(Records Opens)

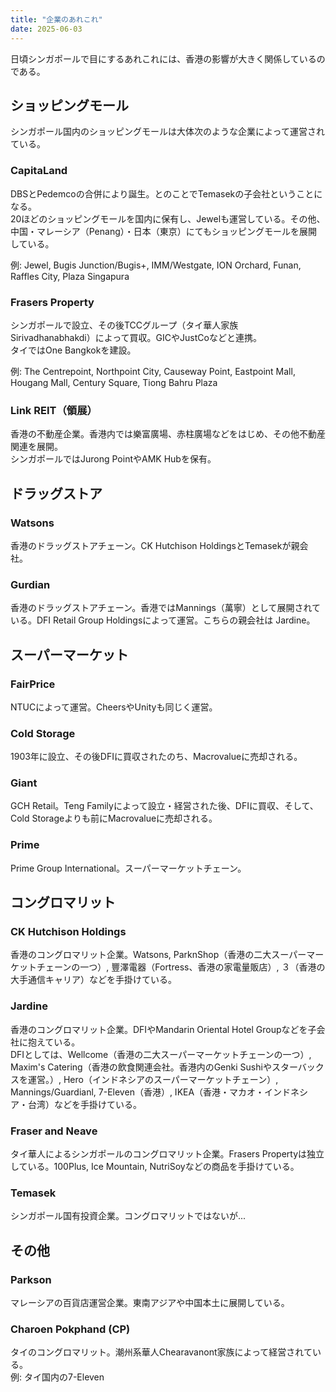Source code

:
 ```yaml
---
title: "企業のあれこれ"
date: 2025-06-03
---
```


日頃シンガポールで目にするあれこれには、香港の影響が大きく関係しているのである。

## ショッピングモール
シンガポール国内のショッピングモールは大体次のような企業によって運営されている。

### CapitaLand
DBSとPedemcoの合併により誕生。とのことでTemasekの子会社ということになる。  
20ほどのショッピングモールを国内に保有し、Jewelも運営している。その他、中国・マレーシア（Penang）・日本（東京）にてもショッピングモールを展開している。

例: Jewel, Bugis Junction/Bugis+, IMM/Westgate, ION Orchard, Funan, Raffles City, Plaza Singapura

### Frasers Property
シンガポールで設立、その後TCCグループ（タイ華人家族　Sirivadhanabhakdi）によって買収。GICやJustCoなどと連携。  
タイではOne Bangkokを建設。

例: The Centrepoint, Northpoint City, Causeway Point, Eastpoint Mall, Hougang Mall, Century Square, Tiong Bahru Plaza

### Link REIT（領展）
香港の不動産企業。香港内では樂富廣場、赤柱廣場などをはじめ、その他不動産関連を展開。  
シンガポールではJurong PointやAMK Hubを保有。

## ドラッグストア

### Watsons
香港のドラッグストアチェーン。CK Hutchison HoldingsとTemasekが親会社。

### Gurdian
香港のドラッグストアチェーン。香港ではMannings（萬寧）として展開されている。DFI Retail Group Holdingsによって運営。こちらの親会社は	Jardine。

## スーパーマーケット

### FairPrice
NTUCによって運営。CheersやUnityも同じく運営。

### Cold Storage
1903年に設立、その後DFIに買収されたのち、Macrovalueに売却される。

### Giant
GCH Retail。Teng Familyによって設立・経営された後、DFIに買収、そして、Cold Storageよりも前にMacrovalueに売却される。

### Prime
Prime Group International。スーパーマーケットチェーン。

## コングロマリット

### CK Hutchison Holdings
香港のコングロマリット企業。Watsons, ParknShop（香港の二大スーパーマーケットチェーンの一つ）, 豐澤電器（Fortress、香港の家電量販店）, ３（香港の大手通信キャリア）などを手掛けている。

### Jardine
香港のコングロマリット企業。DFIやMandarin Oriental Hotel Groupなどを子会社に抱えている。  
DFIとしては、Wellcome（香港の二大スーパーマーケットチェーンの一つ）, Maxim's Catering（香港の飲食関連会社。香港内のGenki Sushiやスターバックスを運営。）, Hero（インドネシアのスーパーマーケットチェーン）, Mannings/Guardianl, 7-Eleven（香港）, IKEA（香港・マカオ・インドネシア・台湾）などを手掛けている。

### Fraser and Neave
タイ華人によるシンガポールのコングロマリット企業。Frasers Propertyは独立している。100Plus, Ice Mountain, NutriSoyなどの商品を手掛けている。

### Temasek
シンガポール国有投資企業。コングロマリットではないが...

## その他

### Parkson
マレーシアの百貨店運営企業。東南アジアや中国本土に展開している。

### Charoen Pokphand (CP)
タイのコングロマリット。潮州系華人Chearavanont家族によって経営されている。  
例: タイ国内の7-Eleven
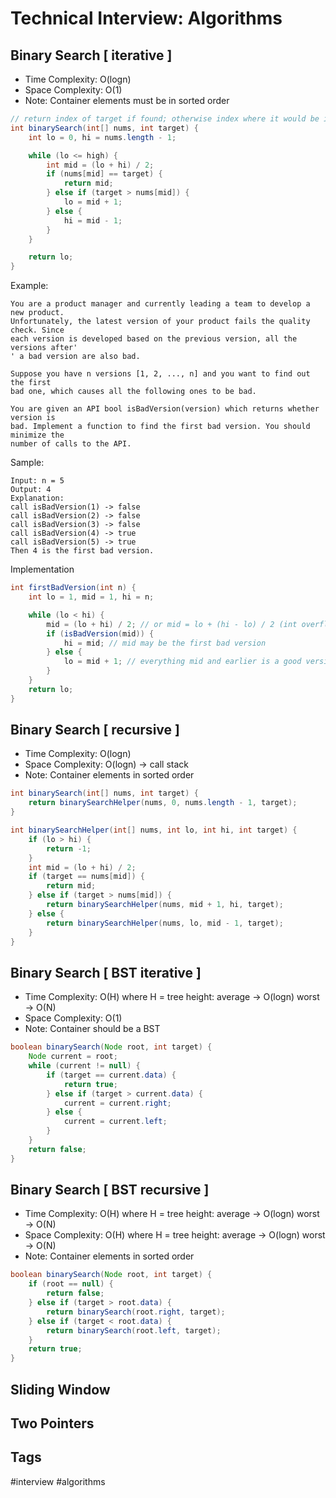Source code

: # Technical Interview: Algorithms

## Binary Search [ iterative ]
* Time Complexity: O(logn)
* Space Complexity: O(1)
* Note: Container elements must be in sorted order
```java
// return index of target if found; otherwise index where it would be inserted
int binarySearch(int[] nums, int target) {
    int lo = 0, hi = nums.length - 1;

    while (lo <= high) {
        int mid = (lo + hi) / 2;
        if (nums[mid] == target) {
            return mid;
        } else if (target > nums[mid]) {
            lo = mid + 1;
        } else {
            hi = mid - 1;
        }
    }

    return lo;
}
```
Example:
```
You are a product manager and currently leading a team to develop a new product.
Unfortunately, the latest version of your product fails the quality check. Since
each version is developed based on the previous version, all the versions after'
' a bad version are also bad.

Suppose you have n versions [1, 2, ..., n] and you want to find out the first
bad one, which causes all the following ones to be bad.

You are given an API bool isBadVersion(version) which returns whether version is
bad. Implement a function to find the first bad version. You should minimize the
number of calls to the API.
```

Sample:
```
Input: n = 5
Output: 4
Explanation:
call isBadVersion(1) -> false
call isBadVersion(2) -> false
call isBadVersion(3) -> false
call isBadVersion(4) -> true
call isBadVersion(5) -> true
Then 4 is the first bad version.
```

Implementation
```java
int firstBadVersion(int n) {
    int lo = 1, mid = 1, hi = n;

    while (lo < hi) {
        mid = (lo + hi) / 2; // or mid = lo + (hi - lo) / 2 (int overflow)
        if (isBadVersion(mid)) {
            hi = mid; // mid may be the first bad version
        } else {
            lo = mid + 1; // everything mid and earlier is a good version
        }
    }
    return lo;
}
```

## Binary Search [ recursive ]
* Time Complexity: O(logn) 
* Space Complexity: O(logn) -> call stack
* Note: Container elements in sorted order
```java
int binarySearch(int[] nums, int target) {
    return binarySearchHelper(nums, 0, nums.length - 1, target);
}

int binarySearchHelper(int[] nums, int lo, int hi, int target) {
    if (lo > hi) {
        return -1;
    }
    int mid = (lo + hi) / 2;
    if (target == nums[mid]) {
        return mid;
    } else if (target > nums[mid]) {
        return binarySearchHelper(nums, mid + 1, hi, target);
    } else {
        return binarySearchHelper(nums, lo, mid - 1, target);
    }
}
```

## Binary Search [ BST iterative ]
* Time Complexity: O(H) where H = tree height: average -> O(logn) worst -> O(N)
* Space Complexity: O(1)
* Note: Container should be a BST
```java
boolean binarySearch(Node root, int target) {
    Node current = root;
    while (current != null) {
        if (target == current.data) {
            return true;
        } else if (target > current.data) {
            current = current.right;
        } else {
            current = current.left;
        }
    }
    return false;
}
```

## Binary Search [ BST recursive ]
* Time Complexity: O(H) where H = tree height: average -> O(logn) worst -> O(N)
* Space Complexity: O(H) where H = tree height: average -> O(logn) worst -> O(N)
* Note: Container elements in sorted order
```java
boolean binarySearch(Node root, int target) {
    if (root == null) {
        return false;
    } else if (target > root.data) {
        return binarySearch(root.right, target);
    } else if (target < root.data) {
        return binarySearch(root.left, target);
    }
    return true;
}
```

## Sliding Window
## Two Pointers

## Tags
#interview #algorithms
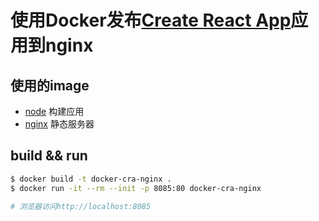 # 使用Docker发布[Create React App](https://github.com/facebook/create-react-app)应用到nginx

## 使用的image

- [node](https://hub.docker.com/_/node) 构建应用
- [nginx](https://hub.docker.com/_/nginx) 静态服务器

## build && run

```bash
$ docker build -t docker-cra-nginx .
$ docker run -it --rm --init -p 8085:80 docker-cra-nginx

# 浏览器访问http://localhost:8085
```
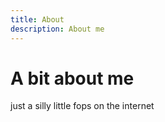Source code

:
 ```yaml
---
title: About
description: About me
---
```


# A bit about me

just a silly little fops on the internet
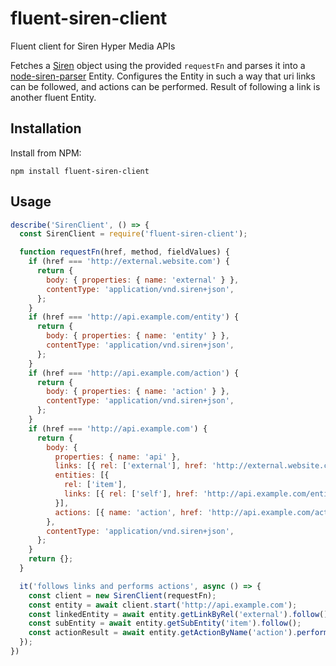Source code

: # fluent-siren-client
Fluent client for Siren Hyper Media APIs

Fetches a [Siren](https://github.com/kevinswiber/siren) object using the provided `requestFn` and parses it into a
[node-siren-parser](https://github.com/Brightspace/node-siren-parser) Entity. 
Configures the Entity in such a way that uri links can be followed, and actions can be performed. Result of 
following a link is another fluent Entity.

## Installation

Install from NPM:
```shell
npm install fluent-siren-client
```

## Usage

```javascript
describe('SirenClient', () => {
  const SirenClient = require('fluent-siren-client');

  function requestFn(href, method, fieldValues) {
    if (href === 'http://external.website.com') {
      return {
        body: { properties: { name: 'external' } },
        contentType: 'application/vnd.siren+json',
      };
    }
    if (href === 'http://api.example.com/entity') {
      return {
        body: { properties: { name: 'entity' } },
        contentType: 'application/vnd.siren+json',
      };
    }
    if (href === 'http://api.example.com/action') {
      return {
        body: { properties: { name: 'action' } },
        contentType: 'application/vnd.siren+json',
      };
    }
    if (href === 'http://api.example.com') {
      return {
        body: {
          properties: { name: 'api' },
          links: [{ rel: ['external'], href: 'http://external.website.com' }],
          entities: [{
            rel: ['item'],
            links: [{ rel: ['self'], href: 'http://api.example.com/entity' }],
          }],
          actions: [{ name: 'action', href: 'http://api.example.com/action' }],
        },
        contentType: 'application/vnd.siren+json',
      };
    }
    return {};
  }

  it('follows links and performs actions', async () => {
    const client = new SirenClient(requestFn);
    const entity = await client.start('http://api.example.com');
    const linkedEntity = await entity.getLinkByRel('external').follow();
    const subEntity = await entity.getSubEntity('item').follow();
    const actionResult = await entity.getActionByName('action').perform();
  });
})
```
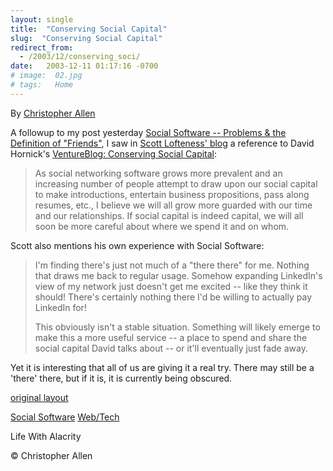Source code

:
 ```yaml
---
layout: single
title:  "Conserving Social Capital"
slug:  "Conserving Social Capital"
redirect_from:
  - /2003/12/conserving_soci/
date:   2003-12-11 01:17:16 -0700
# image:  02.jpg
# tags:   Home
---
```


By [Christopher Allen](/about)

A followup to my post yesterday [Social Software -- Problems & the Definition of "Friends"](#107108853847658748), I saw in [Scott Lofteness' blog](http://www.sjl.us/main/2003/12/social_networki.html) a reference to David Hornick's [VentureBlog: Conserving Social Capital](http://www.ventureblog.com/articles/indiv/2003/000214.html):

> As social networking software grows more prevalent and an increasing number of people attempt to draw upon our social capital to make introductions, entertain business propositions, pass along resumes, etc., I believe we will all grow more guarded with our time and our relationships. If social capital is indeed capital, we will all soon be more careful about where we spend it and on whom.

  
Scott also mentions his own experience with Social Software:

> I'm finding there's just not much of a "there there" for me. Nothing that draws me back to regular usage. Somehow expanding LinkedIn's view of my network just doesn't get me excited -- like they think it should! There's certainly nothing there I'd be willing to actually pay LinkedIn for!
> 
> This obviously isn't a stable situation. Something will likely emerge to make this a more useful service -- a place to spend and share the social capital David talks about -- or it'll eventually just fade away.

Yet it is interesting that all of us are giving it a real try. There may still be a 'there' there, but if it is, it is currently being obscured.

[original layout](/previous/2003/12/conserving_soci.html)

[Social Software](/tags/social-software/) [Web/Tech](/tags/web/tech/)

Life With Alacrity

© Christopher Allen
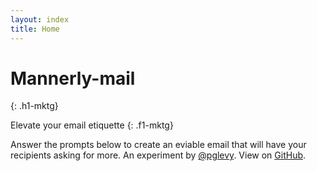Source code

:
 ```yaml
---
layout: index
title: Home
---
```

# Mannerly-mail
{: .h1-mktg}

Elevate your email etiquette
{: .f1-mktg}

Answer the prompts below to create an eviable email that will have your recipients asking for more. An experiment by [@pglevy](https://twitter.com/pglevy). View on [GitHub](https://github.com/pglevy/mannerly-email).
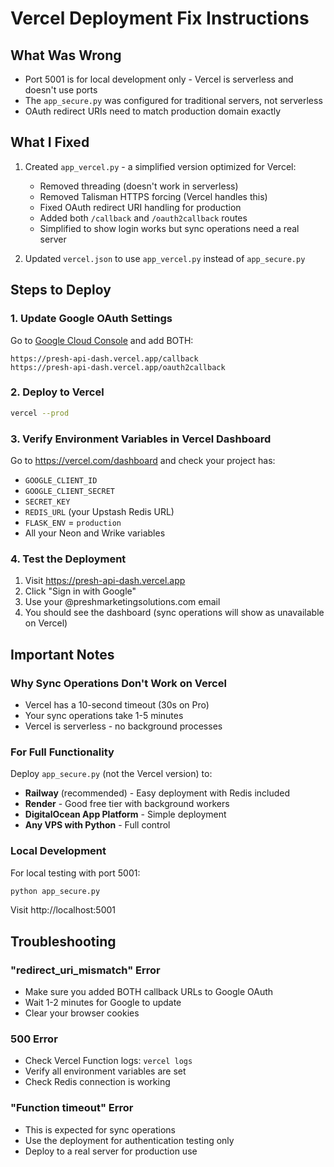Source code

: # Vercel Deployment Fix Instructions

## What Was Wrong
- Port 5001 is for local development only - Vercel is serverless and doesn't use ports
- The `app_secure.py` was configured for traditional servers, not serverless
- OAuth redirect URIs need to match production domain exactly

## What I Fixed
1. Created `app_vercel.py` - a simplified version optimized for Vercel:
   - Removed threading (doesn't work in serverless)
   - Removed Talisman HTTPS forcing (Vercel handles this)
   - Fixed OAuth redirect URI handling for production
   - Added both `/callback` and `/oauth2callback` routes
   - Simplified to show login works but sync operations need a real server

2. Updated `vercel.json` to use `app_vercel.py` instead of `app_secure.py`

## Steps to Deploy

### 1. Update Google OAuth Settings
Go to [Google Cloud Console](https://console.cloud.google.com/) and add BOTH:
```
https://presh-api-dash.vercel.app/callback
https://presh-api-dash.vercel.app/oauth2callback
```

### 2. Deploy to Vercel
```bash
vercel --prod
```

### 3. Verify Environment Variables in Vercel Dashboard
Go to https://vercel.com/dashboard and check your project has:
- `GOOGLE_CLIENT_ID`
- `GOOGLE_CLIENT_SECRET`
- `SECRET_KEY`
- `REDIS_URL` (your Upstash Redis URL)
- `FLASK_ENV` = `production`
- All your Neon and Wrike variables

### 4. Test the Deployment
1. Visit https://presh-api-dash.vercel.app
2. Click "Sign in with Google"
3. Use your @preshmarketingsolutions.com email
4. You should see the dashboard (sync operations will show as unavailable on Vercel)

## Important Notes

### Why Sync Operations Don't Work on Vercel
- Vercel has a 10-second timeout (30s on Pro)
- Your sync operations take 1-5 minutes
- Vercel is serverless - no background processes

### For Full Functionality
Deploy `app_secure.py` (not the Vercel version) to:
- **Railway** (recommended) - Easy deployment with Redis included
- **Render** - Good free tier with background workers
- **DigitalOcean App Platform** - Simple deployment
- **Any VPS with Python** - Full control

### Local Development
For local testing with port 5001:
```bash
python app_secure.py
```
Visit http://localhost:5001

## Troubleshooting

### "redirect_uri_mismatch" Error
- Make sure you added BOTH callback URLs to Google OAuth
- Wait 1-2 minutes for Google to update
- Clear your browser cookies

### 500 Error
- Check Vercel Function logs: `vercel logs`
- Verify all environment variables are set
- Check Redis connection is working

### "Function timeout" Error
- This is expected for sync operations
- Use the deployment for authentication testing only
- Deploy to a real server for production use 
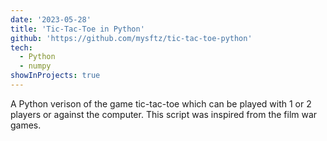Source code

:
 ```yaml
---
date: '2023-05-28'
title: 'Tic-Tac-Toe in Python'
github: 'https://github.com/mysftz/tic-tac-toe-python'
tech:
  - Python
  - numpy
showInProjects: true
---
```


A Python verison of the game tic-tac-toe which can be played with 1 or 2 players or against the computer. This script was inspired from the film war games.
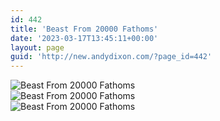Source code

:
 ```yaml
---
id: 442
title: 'Beast From 20000 Fathoms'
date: '2023-03-17T13:45:11+00:00'
layout: page
guid: 'http://new.andydixon.com/?page_id=442'
---
```


![Beast From 20000 Fathoms](https://i0.wp.com/assets.g8x2.ldn.idrivee2-23.com/posters/Beast%20From%2020000%20Fathoms%2001.jpg?w=1200&ssl=1 "Beast From 20000 Fathoms")  
![Beast From 20000 Fathoms](https://i0.wp.com/assets.g8x2.ldn.idrivee2-23.com/posters/Beast%20From%2020000%20Fathoms%2002.jpg?w=1200&ssl=1 "Beast From 20000 Fathoms")  
![Beast From 20000 Fathoms](https://i0.wp.com/assets.g8x2.ldn.idrivee2-23.com/posters/Beast%20From%2020000%20Fathoms%2003.jpg?w=1200&ssl=1 "Beast From 20000 Fathoms")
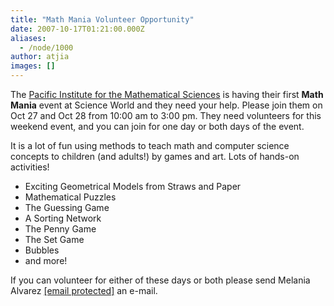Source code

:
 ```yaml
---
title: "Math Mania Volunteer Opportunity"
date: 2007-10-17T01:21:00.000Z
aliases:
  - /node/1000
author: atjia
images: []
---
```


<div class="field field-name-body field-type-text-with-summary field-label-hidden"><div class="field-items"><div class="field-item even"><p>The <a href="http://www.pims.math.ca/">Pacific Institute for the Mathematical Sciences</a> is having their first <strong>Math Mania</strong> event at Science World and they need your help.  Please join them on Oct 27 and Oct 28 from 10:00 am to 3:00 pm.  They need volunteers for this weekend event, and you can join for one day or both days of the event.</p>
<p>It is a lot of fun using methods to teach math and computer science concepts to children (and adults!) by games and art. Lots of hands-on activities!</p>
<ul>
<li>Exciting Geometrical Models from Straws and Paper
</li><li>Mathematical Puzzles
</li><li>The Guessing Game
</li><li>A Sorting Network
</li><li>The Penny Game
</li><li>The Set Game
</li><li>Bubbles
</li><li>and more!
</li></ul>
<p>If you can volunteer for either of these days or both please send Melania Alvarez <a href="/cdn-cgi/l/email-protection#771a121b16191e1637071e1a04591a16031f591416"><span class="__cf_email__" data-cfemail="4a272f262b24232b0a3a23273964272b3e2264292b">[email&#xA0;protected]</span></a> an e-mail.</p>
</div></div></div>    <footer>
          </footer>
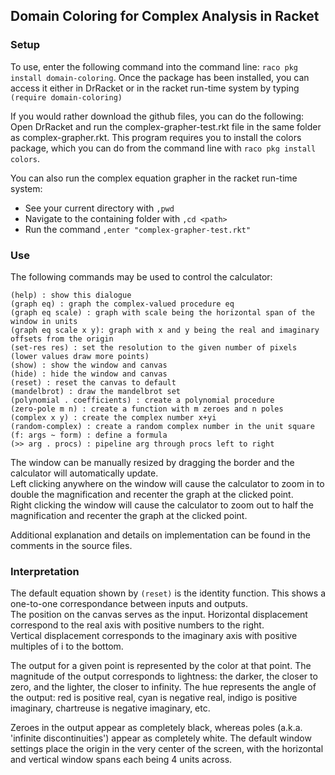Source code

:## Domain Coloring for Complex Analysis in Racket

### Setup

To use, enter the following command into the command line: `raco pkg install domain-coloring`. Once the package has been installed, you can access it either in DrRacket or in the racket run-time system by typing `(require domain-coloring)`

If you would rather download the github files, you can do the following:
Open DrRacket and run the complex-grapher-test.rkt file in the same folder as complex-grapher.rkt. This program requires you to install the colors package, which you can do from the command line with `raco pkg install colors`.

You can also run the complex equation grapher in the racket run-time system:
- See your current directory with `,pwd`
- Navigate to the containing folder with `,cd <path>`
- Run the command `,enter "complex-grapher-test.rkt"`

### Use

The following commands may be used to control the calculator:

```
(help) : show this dialogue
(graph eq) : graph the complex-valued procedure eq
(graph eq scale) : graph with scale being the horizontal span of the window in units
(graph eq scale x y): graph with x and y being the real and imaginary offsets from the origin
(set-res res) : set the resolution to the given number of pixels (lower values draw more points)
(show) : show the window and canvas
(hide) : hide the window and canvas
(reset) : reset the canvas to default
(mandelbrot) : draw the mandelbrot set
(polynomial . coefficients) : create a polynomial procedure
(zero-pole m n) : create a function with m zeroes and n poles
(complex x y) : create the complex number x+yi
(random-complex) : create a random complex number in the unit square
(f: args ~ form) : define a formula
(>> arg . procs) : pipeline arg through procs left to right
```

The window can be manually resized by dragging the border and the calculator will automatically update.\
Left clicking anywhere on the window will cause the calculator to zoom in to double the magnification and recenter the graph at the clicked point.\
Right clicking the window will cause the calculator to zoom out to half the magnification and recenter the graph at the clicked point.

Additional explanation and details on implementation can be found in the comments in the source files.

### Interpretation

The default equation shown by `(reset)` is the identity function. This shows a one-to-one correspondance between inputs and outputs.\
The position on the canvas serves as the input. Horizontal displacement correspond to the real axis with positive numbers to the right.\
Vertical displacement corresponds to the imaginary axis with positive multiples of i to the bottom.

The output for a given point is represented by the color at that point. The magnitude of the output corresponds to lightness: the darker, the closer to zero, and the lighter, the closer to infinity. The hue represents the angle of the output: red is positive real, cyan is negative real, indigo is positive imaginary, chartreuse is negative imaginary, etc.

Zeroes in the output appear as completely black, whereas poles (a.k.a. 'infinite discontinuities') appear as completely white. The default window settings place the origin in the very center of the screen, with the horizontal and vertical window spans each being 4 units across.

(Records Closes)

### Work required
Since only a number is wanted, report how many lines of the listing include the word "doesn".

### Output of the task
3